[Dataset excerpts]
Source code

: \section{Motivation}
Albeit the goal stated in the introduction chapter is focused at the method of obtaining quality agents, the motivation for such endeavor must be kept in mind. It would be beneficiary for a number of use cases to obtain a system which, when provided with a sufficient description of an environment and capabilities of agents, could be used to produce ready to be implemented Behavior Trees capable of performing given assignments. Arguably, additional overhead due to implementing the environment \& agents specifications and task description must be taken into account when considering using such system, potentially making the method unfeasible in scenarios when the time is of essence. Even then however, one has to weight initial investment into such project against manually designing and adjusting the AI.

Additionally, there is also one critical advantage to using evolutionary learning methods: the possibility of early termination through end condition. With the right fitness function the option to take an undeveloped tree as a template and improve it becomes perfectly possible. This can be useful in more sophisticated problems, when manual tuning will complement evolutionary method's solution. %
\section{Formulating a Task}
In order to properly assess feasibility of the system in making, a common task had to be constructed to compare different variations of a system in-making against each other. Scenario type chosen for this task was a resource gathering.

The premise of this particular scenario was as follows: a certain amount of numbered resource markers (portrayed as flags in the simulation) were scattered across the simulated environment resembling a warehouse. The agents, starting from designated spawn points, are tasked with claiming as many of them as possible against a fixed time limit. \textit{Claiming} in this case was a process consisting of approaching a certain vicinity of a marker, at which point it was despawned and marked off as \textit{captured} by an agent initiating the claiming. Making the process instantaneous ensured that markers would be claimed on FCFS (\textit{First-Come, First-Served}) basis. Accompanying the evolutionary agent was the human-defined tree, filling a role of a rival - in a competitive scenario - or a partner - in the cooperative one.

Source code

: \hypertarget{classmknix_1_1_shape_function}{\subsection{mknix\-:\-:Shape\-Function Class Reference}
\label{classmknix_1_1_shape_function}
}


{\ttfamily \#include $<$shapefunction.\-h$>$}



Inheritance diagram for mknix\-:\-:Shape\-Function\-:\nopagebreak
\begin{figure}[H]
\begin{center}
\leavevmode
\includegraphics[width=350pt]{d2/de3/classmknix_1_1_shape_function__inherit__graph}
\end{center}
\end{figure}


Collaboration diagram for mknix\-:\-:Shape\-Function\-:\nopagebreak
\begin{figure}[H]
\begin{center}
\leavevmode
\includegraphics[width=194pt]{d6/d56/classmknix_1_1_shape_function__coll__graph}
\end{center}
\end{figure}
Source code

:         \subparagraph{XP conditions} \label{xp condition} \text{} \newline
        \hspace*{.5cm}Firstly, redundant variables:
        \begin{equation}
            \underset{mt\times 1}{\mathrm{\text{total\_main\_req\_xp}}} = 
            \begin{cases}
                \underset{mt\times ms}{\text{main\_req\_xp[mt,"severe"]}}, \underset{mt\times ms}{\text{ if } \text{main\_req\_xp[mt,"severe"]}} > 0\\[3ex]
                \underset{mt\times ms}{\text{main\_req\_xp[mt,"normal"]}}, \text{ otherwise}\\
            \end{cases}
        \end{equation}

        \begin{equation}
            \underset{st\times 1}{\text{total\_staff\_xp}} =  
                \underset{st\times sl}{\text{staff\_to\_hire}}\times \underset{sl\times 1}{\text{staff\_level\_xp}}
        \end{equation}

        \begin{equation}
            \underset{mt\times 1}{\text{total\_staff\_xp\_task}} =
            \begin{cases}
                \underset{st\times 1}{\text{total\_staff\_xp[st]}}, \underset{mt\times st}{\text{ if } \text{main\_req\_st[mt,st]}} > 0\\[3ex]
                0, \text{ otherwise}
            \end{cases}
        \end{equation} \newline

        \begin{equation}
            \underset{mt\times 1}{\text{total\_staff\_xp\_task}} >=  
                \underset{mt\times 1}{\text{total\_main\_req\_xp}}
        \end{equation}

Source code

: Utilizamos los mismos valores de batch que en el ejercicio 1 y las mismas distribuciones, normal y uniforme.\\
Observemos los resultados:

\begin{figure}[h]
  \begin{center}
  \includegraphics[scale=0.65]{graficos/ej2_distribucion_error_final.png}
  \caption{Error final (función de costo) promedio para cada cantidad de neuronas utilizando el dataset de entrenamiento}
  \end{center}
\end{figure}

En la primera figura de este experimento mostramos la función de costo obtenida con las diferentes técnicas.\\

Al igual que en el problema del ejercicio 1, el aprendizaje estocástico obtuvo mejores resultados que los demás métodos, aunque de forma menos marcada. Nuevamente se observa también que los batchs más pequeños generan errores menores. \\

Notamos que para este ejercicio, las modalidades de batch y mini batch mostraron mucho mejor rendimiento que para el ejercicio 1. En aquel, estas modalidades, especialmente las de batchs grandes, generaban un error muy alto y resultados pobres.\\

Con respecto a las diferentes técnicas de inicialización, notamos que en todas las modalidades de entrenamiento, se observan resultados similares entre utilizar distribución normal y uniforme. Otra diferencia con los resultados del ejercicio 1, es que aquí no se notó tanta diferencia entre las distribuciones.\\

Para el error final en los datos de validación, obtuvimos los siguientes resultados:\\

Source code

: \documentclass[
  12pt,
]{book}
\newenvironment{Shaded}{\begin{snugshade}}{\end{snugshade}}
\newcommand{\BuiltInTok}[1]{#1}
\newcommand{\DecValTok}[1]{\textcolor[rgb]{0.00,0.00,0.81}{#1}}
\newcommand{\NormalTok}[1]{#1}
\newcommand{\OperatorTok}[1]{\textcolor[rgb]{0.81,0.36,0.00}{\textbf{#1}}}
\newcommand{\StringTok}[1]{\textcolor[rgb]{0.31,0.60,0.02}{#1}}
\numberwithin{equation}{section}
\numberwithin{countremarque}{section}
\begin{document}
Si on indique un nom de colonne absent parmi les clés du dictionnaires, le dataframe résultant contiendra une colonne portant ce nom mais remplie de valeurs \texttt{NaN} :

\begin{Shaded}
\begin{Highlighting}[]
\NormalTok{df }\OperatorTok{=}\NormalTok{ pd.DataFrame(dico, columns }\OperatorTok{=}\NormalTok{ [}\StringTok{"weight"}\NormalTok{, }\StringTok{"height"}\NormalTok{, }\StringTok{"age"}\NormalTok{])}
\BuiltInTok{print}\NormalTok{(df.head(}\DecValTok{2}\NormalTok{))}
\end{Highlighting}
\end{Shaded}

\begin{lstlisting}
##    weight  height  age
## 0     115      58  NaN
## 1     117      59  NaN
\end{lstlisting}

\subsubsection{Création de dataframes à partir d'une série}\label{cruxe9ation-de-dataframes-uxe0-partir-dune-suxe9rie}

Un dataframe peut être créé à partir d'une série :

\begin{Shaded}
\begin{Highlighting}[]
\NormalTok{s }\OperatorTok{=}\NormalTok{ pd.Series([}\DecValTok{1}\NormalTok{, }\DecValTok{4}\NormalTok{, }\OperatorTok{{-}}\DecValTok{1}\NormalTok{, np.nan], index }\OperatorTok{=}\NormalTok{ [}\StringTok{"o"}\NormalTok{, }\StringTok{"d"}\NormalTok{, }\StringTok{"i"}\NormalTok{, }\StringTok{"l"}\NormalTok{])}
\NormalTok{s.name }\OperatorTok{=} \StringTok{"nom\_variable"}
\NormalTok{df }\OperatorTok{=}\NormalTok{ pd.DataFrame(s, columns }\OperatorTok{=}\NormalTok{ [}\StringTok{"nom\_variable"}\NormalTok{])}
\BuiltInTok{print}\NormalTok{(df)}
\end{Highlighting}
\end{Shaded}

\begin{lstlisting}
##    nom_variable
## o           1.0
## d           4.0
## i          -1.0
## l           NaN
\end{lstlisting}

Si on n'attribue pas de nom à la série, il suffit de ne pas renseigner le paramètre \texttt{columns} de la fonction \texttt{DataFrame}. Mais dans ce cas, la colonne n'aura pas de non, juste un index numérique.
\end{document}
...
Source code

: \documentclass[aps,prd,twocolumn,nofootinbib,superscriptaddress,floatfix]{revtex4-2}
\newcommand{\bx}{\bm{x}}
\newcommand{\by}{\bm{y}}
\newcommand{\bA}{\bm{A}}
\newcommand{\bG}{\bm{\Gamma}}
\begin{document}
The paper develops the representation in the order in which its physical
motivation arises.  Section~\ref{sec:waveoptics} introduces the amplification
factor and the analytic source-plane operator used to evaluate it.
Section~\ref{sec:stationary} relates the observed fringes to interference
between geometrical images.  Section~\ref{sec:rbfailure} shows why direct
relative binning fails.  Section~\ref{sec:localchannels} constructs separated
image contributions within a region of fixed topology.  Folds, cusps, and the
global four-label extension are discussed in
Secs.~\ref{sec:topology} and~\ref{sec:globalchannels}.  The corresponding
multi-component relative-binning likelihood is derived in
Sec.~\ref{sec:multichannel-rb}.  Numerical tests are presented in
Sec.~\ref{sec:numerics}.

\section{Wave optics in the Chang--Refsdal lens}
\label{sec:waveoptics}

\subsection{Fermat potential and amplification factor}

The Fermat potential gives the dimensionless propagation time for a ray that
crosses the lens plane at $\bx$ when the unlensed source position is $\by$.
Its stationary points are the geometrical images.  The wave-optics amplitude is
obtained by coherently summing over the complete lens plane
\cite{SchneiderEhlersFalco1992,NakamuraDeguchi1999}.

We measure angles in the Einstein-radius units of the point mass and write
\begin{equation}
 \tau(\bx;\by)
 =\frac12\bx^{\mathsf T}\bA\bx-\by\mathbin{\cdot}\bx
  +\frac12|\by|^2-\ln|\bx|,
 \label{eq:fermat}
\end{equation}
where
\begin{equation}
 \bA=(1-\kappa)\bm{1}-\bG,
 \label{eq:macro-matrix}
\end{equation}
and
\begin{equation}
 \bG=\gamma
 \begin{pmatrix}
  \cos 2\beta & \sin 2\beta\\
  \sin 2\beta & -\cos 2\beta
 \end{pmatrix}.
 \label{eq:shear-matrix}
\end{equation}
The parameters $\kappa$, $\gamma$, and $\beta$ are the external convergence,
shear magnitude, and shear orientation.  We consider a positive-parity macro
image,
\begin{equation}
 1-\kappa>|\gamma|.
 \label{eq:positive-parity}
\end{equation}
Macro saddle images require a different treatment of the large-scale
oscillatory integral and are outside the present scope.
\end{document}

— Exercise instructions —
Every line in the data that holds the string "colonne" should be returned.

— Response area —
Si on indique un nom de colonne absent parmi les clés du dictionnaires, le dataframe résultant contiendra une colonne portant ce nom mais remplie de valeurs \texttt{NaN} :
Si on n'attribue pas de nom à la série, il suffit de ne pas renseigner le paramètre \texttt{columns} de la fonction \texttt{DataFrame}. Mais dans ce cas, la colonne n'aura pas de non, juste un index numérique.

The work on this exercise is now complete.